Foreigners hold a massive quantity and substantial share of United States Treasury securities. Such foreign ownership of and trading activity in UST therefore is an important variable for US government interest rate levels and trends, which in turn intertwine with yield elevations and movements in other American debt playgrounds. And of course to some extent, and in various (and sometimes changing) fashions and degrees, given the importance of America within the global economy, UST yields interrelate with and influence yields overseas, as well as assorted currency, stock, and commodity marketplace levels and trends.

Federal Reserve Board (and other key central bank) policy, inflation trends (in America and other major nations), equity adventures (for the S+P 500 and other important advanced nation and emerging marketplace benchmarks), and the strength of the US dollar will influence decisions by current and potential overseas owners of UST. So will numerous other economic as well as political factors such as the America’s November 8, 2016 election and its aftermath.


Many marketplace visionaries focus primarily on the grand total of foreign holdings of United States Treasury securities, ascents and descents in that sum, and that amount’s relative share of US debt outstanding. This indeed can provide observers with helpful information.

Yet in regard to UST ownership by overseas entities, the foreign official and private sectors do not necessarily behave the same way. Sometimes this distinction appears significant enough over time to monitor closely.

Thus concentrating on the grand total of foreign holdings and shifts in that statistic risk overlooking an important pattern which appeared in recent months within those holdings. What is that pattern? The net foreign official holdings have fallen not only as a percentage of overall foreign holdings, but also in absolute levels. This substantial official exodus is important.

Suppose not only that such noteworthy net UST liquidation by the foreign official sector persists, but also that the overseas private sector decides to reduce its net buying significantly, or to become a net seller. All else equal, that will help to push UST yields higher.

Selecting variables regarding as well as presenting explanations (“causes”) for marketplace and other cultural phenomena reflect the subjective viewpoint and rhetoric of the given storyteller. And marketplace history does not necessarily entirely or even partly repeat itself. Net foreign official selling (or net buying) of US Treasury securities of course is not always or the only factor relevant to American stock marketplace trends. Marketplace participants nevertheless should note that sometimes over roughly the past two decades (since 1997), substantial net foreign official selling of UST can be associated with a decline in the S+P 500.

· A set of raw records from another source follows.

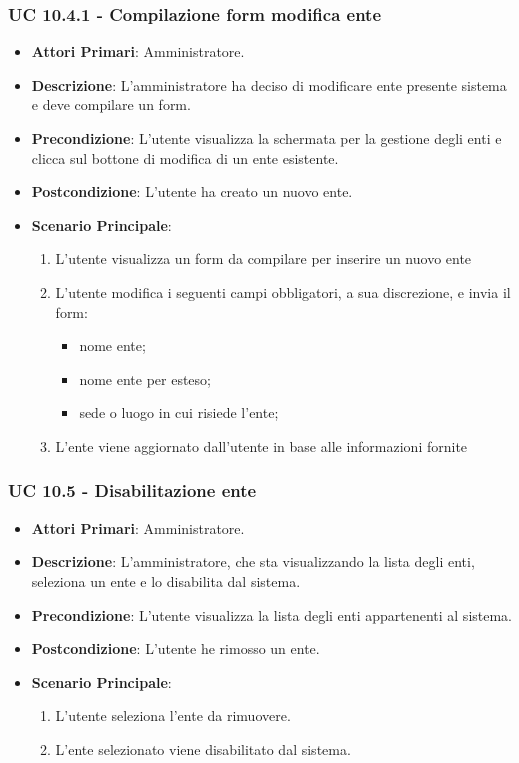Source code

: 			\subsubsection{UC 10.4.1 - Compilazione form modifica ente}
			\begin{itemize}
				\item \textbf{Attori Primari}: Amministratore.
				\item \textbf{Descrizione}: L'amministratore ha deciso di modificare ente presente sistema e deve compilare un form.
				\item \textbf{Precondizione}: L'utente visualizza la schermata per la gestione degli enti e clicca sul bottone di modifica di un ente esistente.
				\item \textbf{Postcondizione}: L'utente ha creato un nuovo ente.
				\item \textbf{Scenario Principale}:
				\begin{enumerate}
					\item{L'utente visualizza un form da compilare per inserire un nuovo ente}
					\item{L'utente modifica i seguenti campi obbligatori, a sua discrezione, e invia il form:}
					\begin{itemize}
						\item nome ente;
						\item nome ente per esteso;
						\item sede o luogo in cui risiede l'ente;
					\end{itemize}
					\item{L'ente viene aggiornato dall'utente in base alle informazioni fornite}
				\end{enumerate}	
			\end{itemize}		

			\subsubsection{UC 10.5 - Disabilitazione ente}
			\begin{itemize}
				\item \textbf{Attori Primari}: Amministratore.
				\item \textbf{Descrizione}: L'amministratore, che sta visualizzando la lista degli enti, seleziona un ente e lo disabilita dal sistema.
				\item \textbf{Precondizione}: L'utente visualizza la lista degli enti appartenenti al sistema.
				\item \textbf{Postcondizione}: L'utente he rimosso un ente.
				\item \textbf{Scenario Principale}:
				\begin{enumerate}
					\item{L'utente seleziona l'ente da rimuovere.}
					\item{L'ente selezionato viene disabilitato dal sistema.}
				\end{enumerate}	
			\end{itemize}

US federal budget deficits indeed have plummeted from their pinnacles reached due to the global economic disaster. But they have not disappeared. And they probably will increase in subsequent years. So looking forward (and all else equal), if substantial net foreign selling of UST by both the foreign official and private groups exists, that will make it increasingly difficult for the American government to finance looming budget deficits. Will this eventually encourage UST yield rises? Perhaps the US public will help to fill the deficit financing gap, but it may take higher rates (better real returns) than currently exist to inspire them.



“‘A Ti-tan iv Fi-nance,’ said Mr. Dooley, ‘is a man that’s got more money thin he can carry without bein’ disordherly. They’se no intoxicant in th’ wurruld, Hinnissy, like money.’” (Finley Peter Dunne’s “Mr. Dooley” commenting “On Wall Street”; spelling as in the original)


There are various measures of US federal (national) indebtedness. Also, reports regarding breakdowns in debt ownership at times vary in their presentation. But regardless of the analytical perspective embraced, foreign ownership of UST is substantial in absolute and percentage of debt terms.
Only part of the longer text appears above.